Grid Item: The children (i.e. direct descendants) of the grid container.
Grid Line: The dividing lines that make up the structure of the grid.
Grid Track: The space between two adjacent grid lines.
Grid Cell: The space between two adjacent row and two adjacent column grid lines.
Grid Area: The total space surrounded by four grid lines.

Properties for the Grid Container:

• display: Defines the element as a grid container and establishes a new grid formatting context for its contents.
• values: grid, inline-grid
• grid-template-columns, grid-template-rows: Defines the columns and rows of the grid with a space-separated list of values.
• values: <track-size> - can be a length, a percentage, or a fraction of the free space in the grid (using the fr unit), <line-name> - an arbitrary name of your choosing.
• The fr unit allows you to set the size of a track as a fraction of the free space of the grid container. For example, this will set each item to one third the width of the grid container:
• grid-template-areas: Defines a grid template by referencing the names of the grid areas which are specified with the grid-area property. 
• values: <grid-area-name> - the name of a grid area specified with grid-area
• grid-template: A shorthand for setting grid-template-rows, grid-template-columns, and grid-template-areas in a single declaration.
• grid-column-gap, grid-row-gap: Specifies the size of the grid lines. You can think of it like setting the width of the gutters between the columns/rows. Shorthand: grid-gap
• justify-items: Aligns grid items along the inline (row) axis (as opposed to align-items which aligns along the block (column) axis). This value applies to all grid items inside the container.
• align-items: Aligns grid items along the block (column) axis (as opposed to justify-items which aligns along the inline (row) axis). This value applies to all grid items inside the container.
• place-items: sets both the align-items and justify-items properties in a single declaration.
• justify-content: This property aligns the grid along the inline (row) axis (as opposed to align-content which aligns the grid along the block (column) axis).
• values: start, end, center, stretch, space-around, space-between, space-evenly
• align-content: This property aligns the grid along the block (column) axis (as opposed to justify-content which aligns the grid along the inline (row) axis).
• place-content: place-content sets both the align-content and justify-content properties in a single declaration.
• grid-auto-columns, grid-auto-rows: Specifies the size of any auto-generated grid tracks (aka implicit grid tracks).
• grid-auto-flow: If you have grid items that you don't explicitly place on the grid, the auto-placement algorithm kicks in to automatically place the items. This property controls how the auto-placement algorithm works.
• grid: A shorthand for setting all of the following properties in a single declaration: grid-template-rows, grid-template-columns, grid-template-areas, grid-auto-rows, grid-auto-columns, and grid-auto-flow

Properties for the Grid Items:

• grid-column-start, grid-column-end, grid-row-start, grid-row-end: Determines a grid item's location within the grid by referring to specific grid lines. grid-column-start/grid-row-start is the line where the item begins, and grid-column-end/grid-row-end is the line where the item ends.
• grid-column, grid-row: Shorthand for grid-column-start + grid-column-end, and grid-row-start + grid-row-end, respectively.
• grid-area: Gives an item a name so that it can be referenced by a template created with the grid-template-areas property. Alternatively, this property can be used as an even shorter shorthand for grid-row-start + grid-column-start + grid-row-end + grid-column-end.
• justify-self: Aligns a grid item inside a cell along the inline (row) axis (as opposed to align-self which aligns along the block (column) axis). This value applies to a grid item inside a single cell.
• align-self: Aligns a grid item inside a cell along the block (column) axis (as opposed to justify-self which aligns along the inline (row) axis). This value applies to the content inside a single grid item.

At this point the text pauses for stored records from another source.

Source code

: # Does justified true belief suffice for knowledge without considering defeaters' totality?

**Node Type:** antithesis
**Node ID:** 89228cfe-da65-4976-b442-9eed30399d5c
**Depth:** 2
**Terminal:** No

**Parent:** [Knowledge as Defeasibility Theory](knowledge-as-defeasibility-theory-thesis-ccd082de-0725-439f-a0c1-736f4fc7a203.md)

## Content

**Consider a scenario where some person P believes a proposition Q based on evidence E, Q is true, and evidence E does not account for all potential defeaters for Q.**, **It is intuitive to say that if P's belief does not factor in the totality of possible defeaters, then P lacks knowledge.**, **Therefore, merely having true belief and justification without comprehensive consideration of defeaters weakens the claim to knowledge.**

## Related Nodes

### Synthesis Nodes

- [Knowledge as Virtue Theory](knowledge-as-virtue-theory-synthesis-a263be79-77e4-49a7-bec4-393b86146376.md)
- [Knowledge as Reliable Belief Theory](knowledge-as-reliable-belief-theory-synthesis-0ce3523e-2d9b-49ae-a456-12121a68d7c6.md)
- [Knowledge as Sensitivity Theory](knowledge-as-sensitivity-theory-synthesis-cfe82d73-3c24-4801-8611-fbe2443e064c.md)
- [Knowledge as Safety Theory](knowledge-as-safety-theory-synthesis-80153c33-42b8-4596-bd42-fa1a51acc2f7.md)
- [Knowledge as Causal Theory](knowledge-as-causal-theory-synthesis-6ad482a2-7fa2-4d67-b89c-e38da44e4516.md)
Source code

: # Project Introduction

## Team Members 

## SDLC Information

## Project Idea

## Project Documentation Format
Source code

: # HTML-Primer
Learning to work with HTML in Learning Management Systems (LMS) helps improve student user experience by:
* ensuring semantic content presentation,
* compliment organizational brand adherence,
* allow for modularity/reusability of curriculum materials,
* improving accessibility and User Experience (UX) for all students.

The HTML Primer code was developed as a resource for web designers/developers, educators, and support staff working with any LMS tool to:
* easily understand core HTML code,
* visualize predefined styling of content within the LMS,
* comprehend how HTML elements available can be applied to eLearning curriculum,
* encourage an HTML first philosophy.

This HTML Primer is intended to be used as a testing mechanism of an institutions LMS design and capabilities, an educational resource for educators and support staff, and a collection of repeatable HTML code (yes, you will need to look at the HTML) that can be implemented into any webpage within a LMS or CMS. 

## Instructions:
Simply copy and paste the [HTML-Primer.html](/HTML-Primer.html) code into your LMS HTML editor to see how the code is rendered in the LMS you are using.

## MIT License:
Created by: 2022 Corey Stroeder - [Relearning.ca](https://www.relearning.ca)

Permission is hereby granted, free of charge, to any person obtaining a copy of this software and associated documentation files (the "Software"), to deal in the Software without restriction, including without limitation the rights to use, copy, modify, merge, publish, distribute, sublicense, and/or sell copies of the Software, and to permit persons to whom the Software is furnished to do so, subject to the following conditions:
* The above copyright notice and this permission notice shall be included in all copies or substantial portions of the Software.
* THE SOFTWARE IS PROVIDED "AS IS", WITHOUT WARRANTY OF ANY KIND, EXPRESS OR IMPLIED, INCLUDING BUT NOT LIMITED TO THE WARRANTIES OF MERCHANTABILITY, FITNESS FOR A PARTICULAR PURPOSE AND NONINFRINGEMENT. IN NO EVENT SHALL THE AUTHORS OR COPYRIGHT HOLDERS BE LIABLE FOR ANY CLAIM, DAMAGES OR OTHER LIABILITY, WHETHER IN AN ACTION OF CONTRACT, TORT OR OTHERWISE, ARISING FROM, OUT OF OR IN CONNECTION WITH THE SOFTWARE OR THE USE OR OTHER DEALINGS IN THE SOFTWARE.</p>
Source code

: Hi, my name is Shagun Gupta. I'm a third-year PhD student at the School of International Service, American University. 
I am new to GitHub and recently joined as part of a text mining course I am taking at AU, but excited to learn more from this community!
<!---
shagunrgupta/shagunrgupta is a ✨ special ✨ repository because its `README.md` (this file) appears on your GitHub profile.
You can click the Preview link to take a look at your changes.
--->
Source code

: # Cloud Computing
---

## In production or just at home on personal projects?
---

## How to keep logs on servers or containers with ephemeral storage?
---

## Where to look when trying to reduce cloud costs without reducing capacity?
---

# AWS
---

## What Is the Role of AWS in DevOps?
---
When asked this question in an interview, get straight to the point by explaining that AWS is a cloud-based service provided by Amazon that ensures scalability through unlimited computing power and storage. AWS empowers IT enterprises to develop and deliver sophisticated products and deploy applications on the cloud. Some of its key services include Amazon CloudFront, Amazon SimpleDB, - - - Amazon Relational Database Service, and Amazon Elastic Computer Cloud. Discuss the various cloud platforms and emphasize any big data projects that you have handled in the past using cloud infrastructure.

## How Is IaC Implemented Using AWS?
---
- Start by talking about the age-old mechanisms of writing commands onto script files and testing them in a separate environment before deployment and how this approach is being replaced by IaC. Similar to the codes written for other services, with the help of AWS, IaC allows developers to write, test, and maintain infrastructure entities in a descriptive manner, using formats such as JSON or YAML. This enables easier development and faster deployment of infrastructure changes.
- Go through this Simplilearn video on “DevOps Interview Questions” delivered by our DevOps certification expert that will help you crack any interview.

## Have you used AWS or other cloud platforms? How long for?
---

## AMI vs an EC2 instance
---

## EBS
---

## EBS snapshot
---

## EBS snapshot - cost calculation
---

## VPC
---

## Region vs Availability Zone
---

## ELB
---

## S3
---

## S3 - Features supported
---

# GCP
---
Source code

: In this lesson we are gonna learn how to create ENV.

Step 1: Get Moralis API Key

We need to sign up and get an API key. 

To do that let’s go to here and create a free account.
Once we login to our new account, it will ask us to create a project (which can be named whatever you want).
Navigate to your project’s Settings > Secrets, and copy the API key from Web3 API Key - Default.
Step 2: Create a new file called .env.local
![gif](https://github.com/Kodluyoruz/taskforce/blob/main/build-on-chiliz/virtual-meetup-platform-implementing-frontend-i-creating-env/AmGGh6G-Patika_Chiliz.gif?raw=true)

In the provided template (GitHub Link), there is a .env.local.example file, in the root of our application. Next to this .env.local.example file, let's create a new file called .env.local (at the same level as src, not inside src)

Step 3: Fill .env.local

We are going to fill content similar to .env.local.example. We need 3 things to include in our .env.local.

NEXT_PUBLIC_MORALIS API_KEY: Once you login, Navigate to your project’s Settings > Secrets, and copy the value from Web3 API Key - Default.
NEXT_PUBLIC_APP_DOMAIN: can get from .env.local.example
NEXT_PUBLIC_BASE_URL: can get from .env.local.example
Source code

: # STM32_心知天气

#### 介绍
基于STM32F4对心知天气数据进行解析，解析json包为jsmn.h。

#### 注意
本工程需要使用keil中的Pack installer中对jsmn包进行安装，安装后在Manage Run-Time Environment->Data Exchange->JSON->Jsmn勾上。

My favorite trick in Angular / RxJS

I really love Andular and TypeScript in general, and love to work with Observables.
Observables, however, can be very hard to get done correctly, which obviously needs a lot of debugging. But how?
There are plenty of options for that, for example subscribing to an observable. This might be ok, but is a bit tedious, and doesn't tell you, if there are actually other objects subscribing to it (Subscribers). And, in my experience, is usually one of the most frequent problem by using Observables.

BUT! There is a neat way of checking if your Observable actually has subscribers or not.
Let me tell you about an RxJS operator: tap. I quote from learnrxjs.io:

Transparently perform actions or side-effects, such as logging.

What that means is that this operator does not mutate the values emitted from the Observable, this is just having a sneak peak at the values. This is very good for you to log something there and check if the Observable works.

In summary: as you could see from these 2 examples, you can debug Observables in an Angular project with many ways, but my experience told me to use the tap(console.log) "trick", because then I'm not explicitly subscribing to the Observable, rather just listening and peaking if there is someone who actually would like to subscribe for changes. Cheers!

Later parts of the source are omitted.